• _Task statement_: Within the records below, reproduce without change the lines from the line that has "them (G.6). These" through the line that has "several learner profiles, which", and only those.
##########
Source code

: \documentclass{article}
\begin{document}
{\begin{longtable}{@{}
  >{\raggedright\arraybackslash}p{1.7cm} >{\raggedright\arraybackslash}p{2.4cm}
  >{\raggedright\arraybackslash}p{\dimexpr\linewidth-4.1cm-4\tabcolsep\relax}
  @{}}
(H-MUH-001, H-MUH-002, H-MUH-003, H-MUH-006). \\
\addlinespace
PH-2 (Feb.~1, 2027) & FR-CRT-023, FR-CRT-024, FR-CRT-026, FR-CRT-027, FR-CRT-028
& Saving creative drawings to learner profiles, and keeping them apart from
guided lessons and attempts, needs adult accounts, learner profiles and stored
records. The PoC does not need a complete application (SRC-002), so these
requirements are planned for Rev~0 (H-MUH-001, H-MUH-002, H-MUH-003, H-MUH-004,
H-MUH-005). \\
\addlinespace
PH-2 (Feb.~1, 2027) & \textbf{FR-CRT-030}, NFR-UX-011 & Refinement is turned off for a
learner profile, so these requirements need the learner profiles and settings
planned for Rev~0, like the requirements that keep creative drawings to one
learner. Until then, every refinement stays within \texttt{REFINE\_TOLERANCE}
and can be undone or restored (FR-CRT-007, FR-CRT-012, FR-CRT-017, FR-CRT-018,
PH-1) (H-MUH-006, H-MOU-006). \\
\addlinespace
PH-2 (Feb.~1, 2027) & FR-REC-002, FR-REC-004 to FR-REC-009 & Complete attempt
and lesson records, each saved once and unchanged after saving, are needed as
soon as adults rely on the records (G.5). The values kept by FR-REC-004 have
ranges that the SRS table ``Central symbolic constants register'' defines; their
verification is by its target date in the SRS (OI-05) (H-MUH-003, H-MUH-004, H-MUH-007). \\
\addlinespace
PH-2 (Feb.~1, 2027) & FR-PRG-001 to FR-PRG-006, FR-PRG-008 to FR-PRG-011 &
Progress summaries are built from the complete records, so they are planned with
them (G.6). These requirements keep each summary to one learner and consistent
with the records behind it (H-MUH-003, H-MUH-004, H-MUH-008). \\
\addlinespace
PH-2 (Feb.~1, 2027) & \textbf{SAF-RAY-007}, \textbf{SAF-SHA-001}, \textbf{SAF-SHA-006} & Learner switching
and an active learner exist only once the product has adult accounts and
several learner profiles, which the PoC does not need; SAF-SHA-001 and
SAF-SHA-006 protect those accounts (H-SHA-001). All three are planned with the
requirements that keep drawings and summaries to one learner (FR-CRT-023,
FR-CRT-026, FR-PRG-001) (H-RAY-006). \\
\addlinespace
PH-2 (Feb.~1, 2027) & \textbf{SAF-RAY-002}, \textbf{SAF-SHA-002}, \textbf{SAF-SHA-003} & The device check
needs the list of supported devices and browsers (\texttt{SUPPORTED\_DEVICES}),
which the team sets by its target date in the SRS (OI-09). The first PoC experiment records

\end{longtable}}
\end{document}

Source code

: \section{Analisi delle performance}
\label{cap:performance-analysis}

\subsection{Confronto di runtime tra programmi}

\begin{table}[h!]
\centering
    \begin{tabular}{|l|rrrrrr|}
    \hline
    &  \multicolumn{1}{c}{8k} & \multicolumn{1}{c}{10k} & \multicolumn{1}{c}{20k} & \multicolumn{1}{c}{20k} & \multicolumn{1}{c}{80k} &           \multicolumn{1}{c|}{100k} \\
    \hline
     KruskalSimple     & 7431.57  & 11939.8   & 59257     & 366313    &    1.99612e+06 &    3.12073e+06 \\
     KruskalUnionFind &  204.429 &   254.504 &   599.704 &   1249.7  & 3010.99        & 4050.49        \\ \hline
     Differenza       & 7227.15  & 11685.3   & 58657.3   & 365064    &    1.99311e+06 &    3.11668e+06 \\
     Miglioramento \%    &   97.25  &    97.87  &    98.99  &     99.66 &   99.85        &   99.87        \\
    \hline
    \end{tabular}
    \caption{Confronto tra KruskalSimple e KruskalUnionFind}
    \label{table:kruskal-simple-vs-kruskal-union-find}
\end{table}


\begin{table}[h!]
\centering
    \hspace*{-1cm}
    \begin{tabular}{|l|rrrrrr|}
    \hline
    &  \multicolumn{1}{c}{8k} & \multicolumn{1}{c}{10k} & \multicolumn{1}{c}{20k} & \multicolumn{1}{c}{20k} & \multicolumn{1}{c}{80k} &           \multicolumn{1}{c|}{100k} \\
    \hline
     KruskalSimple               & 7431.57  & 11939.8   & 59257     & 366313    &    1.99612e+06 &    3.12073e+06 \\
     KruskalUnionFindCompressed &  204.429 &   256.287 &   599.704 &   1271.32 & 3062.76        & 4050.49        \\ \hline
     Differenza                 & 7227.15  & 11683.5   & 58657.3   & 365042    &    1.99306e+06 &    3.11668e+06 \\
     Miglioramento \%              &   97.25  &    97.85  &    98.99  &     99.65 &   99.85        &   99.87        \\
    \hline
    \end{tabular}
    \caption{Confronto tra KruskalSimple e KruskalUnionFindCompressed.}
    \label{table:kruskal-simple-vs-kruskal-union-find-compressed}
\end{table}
##########
• _Task result_:
them (G.6). These requirements keep each summary to one learner and consistent
with the records behind it (H-MUH-003, H-MUH-004, H-MUH-008). \\
\addlinespace
PH-2 (Feb.~1, 2027) & \textbf{SAF-RAY-007}, \textbf{SAF-SHA-001}, \textbf{SAF-SHA-006} & Learner switching
and an active learner exist only once the product has adult accounts and
several learner profiles, which the PoC does not need; SAF-SHA-001 and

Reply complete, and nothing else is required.